Entwicklung der Festgeld-Zinsen
Die Finanz- und Wirtschaftskrise hat weltweit zu heftigen Verwerfungen in allen Lebensbereichen geführt. Natürlich bleibt die Krise auch nicht ohne Einfluss auf die Festgeldzinsen. Davon betroffen sind vor allem viele Deutsche, die ihr Geld sicher und langfristig investieren möchten.
Die Leitzinsen der EZB, die im ersten Halbjahr 2008 bei 4,25 Prozent angelangt waren, sind bereits seit dem zweiten Halbjahr 2008 deutlich gesunken. Im Zuge der Finanz- und Wirtschaftskrise hat die EZB den Leitzins immer wieder nach unten angepasst. Entsprechend dieser Leitzinsreduktionen sind auch die Zinsen für Festgelder deutlich gesunken.
Wer noch im ersten Halbjahr 2008 ein Festgeld abgeschlossen hat, kann nun noch von den hohen Zinsen profitieren. Neuabschlüsse bieten sich dagegen derzeit nicht an. Der Leitzinssatz wurde durch die EZB mittlerweile auf einen neuen Tiefstand von nur 1,00 % gesenkt. Tendenziell sind damit auch die Zinsen für Festgelder deutlich gefallen. Weitere Zinssenkungen sind zwar nicht vollkommen auszuschließen, sind aufgrund der jüngsten Erholung der Konjunktur aber deutlich unwahrscheinlicher geworden als noch vor kurzer Zeit.

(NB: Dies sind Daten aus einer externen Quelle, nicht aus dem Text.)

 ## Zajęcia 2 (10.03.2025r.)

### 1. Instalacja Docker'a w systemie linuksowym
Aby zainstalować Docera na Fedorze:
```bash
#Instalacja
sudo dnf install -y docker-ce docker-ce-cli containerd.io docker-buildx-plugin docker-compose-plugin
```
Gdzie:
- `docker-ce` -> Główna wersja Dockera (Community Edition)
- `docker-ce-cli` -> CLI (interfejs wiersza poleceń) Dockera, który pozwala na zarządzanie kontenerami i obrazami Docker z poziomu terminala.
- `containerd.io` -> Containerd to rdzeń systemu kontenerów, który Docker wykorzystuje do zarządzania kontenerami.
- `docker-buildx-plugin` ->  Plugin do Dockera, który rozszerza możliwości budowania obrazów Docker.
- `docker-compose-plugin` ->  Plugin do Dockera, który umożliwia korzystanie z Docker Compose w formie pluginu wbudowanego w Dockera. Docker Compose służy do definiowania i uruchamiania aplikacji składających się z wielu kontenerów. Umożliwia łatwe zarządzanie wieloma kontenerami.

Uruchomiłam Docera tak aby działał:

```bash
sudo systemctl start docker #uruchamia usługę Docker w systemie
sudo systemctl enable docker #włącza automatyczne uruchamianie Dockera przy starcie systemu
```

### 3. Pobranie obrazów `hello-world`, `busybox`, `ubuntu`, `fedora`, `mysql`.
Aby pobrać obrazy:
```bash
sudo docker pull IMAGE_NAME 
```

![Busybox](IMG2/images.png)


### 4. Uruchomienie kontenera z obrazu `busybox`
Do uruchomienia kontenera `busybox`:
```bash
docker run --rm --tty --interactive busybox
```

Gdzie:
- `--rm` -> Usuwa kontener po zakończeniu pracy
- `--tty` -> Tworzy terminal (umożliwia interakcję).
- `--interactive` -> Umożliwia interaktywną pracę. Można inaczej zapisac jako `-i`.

Mit dem Abschluss eines Festgeldes in der momentanen Zinssituation würde man als Anleger Gefahr laufen, die Trendwende zu verpassen und bares Geld zu verschenken. Immerhin deutet einiges darauf hin, dass die Leitzinsen in naher Zukunft wieder steigen dürften. Davon ist schon allein aufgrund der Überversorgung der Wirtschaft mit billigem Geld auszugehen.

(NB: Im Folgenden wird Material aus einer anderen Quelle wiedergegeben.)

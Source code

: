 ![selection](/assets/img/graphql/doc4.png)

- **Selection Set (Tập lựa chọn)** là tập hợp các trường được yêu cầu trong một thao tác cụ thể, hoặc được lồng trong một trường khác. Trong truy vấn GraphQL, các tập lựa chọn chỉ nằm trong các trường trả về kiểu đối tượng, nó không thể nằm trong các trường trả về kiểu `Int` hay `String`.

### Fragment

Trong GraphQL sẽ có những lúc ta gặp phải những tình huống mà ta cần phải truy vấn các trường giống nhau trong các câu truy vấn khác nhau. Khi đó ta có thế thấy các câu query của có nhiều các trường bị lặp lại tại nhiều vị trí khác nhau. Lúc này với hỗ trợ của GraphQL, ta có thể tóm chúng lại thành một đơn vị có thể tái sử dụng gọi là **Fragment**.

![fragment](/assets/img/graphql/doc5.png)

Ob die Festgeldzinsen aber bereits ihre Talsohle erreicht haben, ist nicht ganz klar. Immerhin laufen die Zinsen für Einlagen dem Leitzins mit einer gewissen Verzögerung nach, da aus Wettbewerbsgründen keine Bank die erste Bank sein möchte, die die Zinsen für Tagesgelder und Festgelder senkt.